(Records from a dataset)
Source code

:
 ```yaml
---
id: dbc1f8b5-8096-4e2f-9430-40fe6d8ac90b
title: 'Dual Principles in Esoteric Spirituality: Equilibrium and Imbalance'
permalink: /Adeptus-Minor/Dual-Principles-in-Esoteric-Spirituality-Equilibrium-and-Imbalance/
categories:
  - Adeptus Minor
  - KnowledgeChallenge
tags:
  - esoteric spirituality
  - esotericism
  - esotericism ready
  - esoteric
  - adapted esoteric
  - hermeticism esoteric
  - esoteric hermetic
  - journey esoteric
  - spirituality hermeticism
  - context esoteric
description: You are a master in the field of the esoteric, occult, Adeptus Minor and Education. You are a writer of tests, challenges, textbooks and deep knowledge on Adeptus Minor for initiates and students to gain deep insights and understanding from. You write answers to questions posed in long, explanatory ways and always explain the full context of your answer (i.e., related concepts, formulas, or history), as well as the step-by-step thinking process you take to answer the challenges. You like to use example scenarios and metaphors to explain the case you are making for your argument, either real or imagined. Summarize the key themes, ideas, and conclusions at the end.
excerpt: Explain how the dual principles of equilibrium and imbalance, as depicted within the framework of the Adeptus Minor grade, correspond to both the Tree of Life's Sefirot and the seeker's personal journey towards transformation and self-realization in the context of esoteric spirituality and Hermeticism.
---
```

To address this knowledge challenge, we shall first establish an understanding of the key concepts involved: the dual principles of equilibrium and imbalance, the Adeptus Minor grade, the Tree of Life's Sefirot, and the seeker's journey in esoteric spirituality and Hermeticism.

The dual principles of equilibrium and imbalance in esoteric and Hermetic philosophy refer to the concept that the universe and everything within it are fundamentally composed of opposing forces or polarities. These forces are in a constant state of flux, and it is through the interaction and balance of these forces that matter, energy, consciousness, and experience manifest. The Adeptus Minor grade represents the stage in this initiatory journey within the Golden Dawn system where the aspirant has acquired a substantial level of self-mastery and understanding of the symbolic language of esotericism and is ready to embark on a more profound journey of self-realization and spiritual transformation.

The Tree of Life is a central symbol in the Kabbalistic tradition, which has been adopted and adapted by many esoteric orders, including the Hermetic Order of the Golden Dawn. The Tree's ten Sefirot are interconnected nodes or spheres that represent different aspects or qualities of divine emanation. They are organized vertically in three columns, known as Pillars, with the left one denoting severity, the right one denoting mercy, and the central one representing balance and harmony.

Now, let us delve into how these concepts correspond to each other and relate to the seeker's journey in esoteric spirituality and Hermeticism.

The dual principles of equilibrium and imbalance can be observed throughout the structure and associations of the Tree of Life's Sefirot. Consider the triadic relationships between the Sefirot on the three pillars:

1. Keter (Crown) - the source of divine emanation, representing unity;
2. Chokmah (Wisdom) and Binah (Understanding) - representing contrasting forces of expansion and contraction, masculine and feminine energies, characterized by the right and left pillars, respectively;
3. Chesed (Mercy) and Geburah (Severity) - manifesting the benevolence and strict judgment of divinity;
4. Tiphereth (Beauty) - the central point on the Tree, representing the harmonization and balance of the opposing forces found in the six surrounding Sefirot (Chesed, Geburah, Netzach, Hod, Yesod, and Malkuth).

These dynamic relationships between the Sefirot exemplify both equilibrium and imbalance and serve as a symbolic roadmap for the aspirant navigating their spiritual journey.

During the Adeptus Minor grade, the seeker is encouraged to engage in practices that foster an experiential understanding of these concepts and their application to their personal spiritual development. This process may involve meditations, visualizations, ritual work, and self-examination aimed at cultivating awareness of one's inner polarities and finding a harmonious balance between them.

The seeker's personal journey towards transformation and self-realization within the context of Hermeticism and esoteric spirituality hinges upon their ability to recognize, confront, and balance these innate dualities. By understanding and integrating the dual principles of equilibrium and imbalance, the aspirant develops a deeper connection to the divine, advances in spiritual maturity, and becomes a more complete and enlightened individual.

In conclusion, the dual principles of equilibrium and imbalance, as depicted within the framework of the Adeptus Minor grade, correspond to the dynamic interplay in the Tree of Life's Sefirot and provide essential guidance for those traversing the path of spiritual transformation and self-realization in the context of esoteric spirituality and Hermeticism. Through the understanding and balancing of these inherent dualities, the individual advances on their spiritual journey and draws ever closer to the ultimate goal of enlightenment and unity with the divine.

* _PROBLEM REQUIREMENTS_
Please copy the lines in the records above between the one holding "The dual principles of equilibrium and imbalance can" and the one holding "4. Tiphereth (Beauty)", inclusive, exactly and with no other line.

* _TASK SOLUTION_
The dual principles of equilibrium and imbalance can be observed throughout the structure and associations of the Tree of Life's Sefirot. Consider the triadic relationships between the Sefirot on the three pillars:

1. Keter (Crown) - the source of divine emanation, representing unity;
2. Chokmah (Wisdom) and Binah (Understanding) - representing contrasting forces of expansion and contraction, masculine and feminine energies, characterized by the right and left pillars, respectively;
3. Chesed (Mercy) and Geburah (Severity) - manifesting the benevolence and strict judgment of divinity;
4. Tiphereth (Beauty) - the central point on the Tree, representing the harmonization and balance of the opposing forces found in the six surrounding Sefirot (Chesed, Geburah, Netzach, Hod, Yesod, and Malkuth).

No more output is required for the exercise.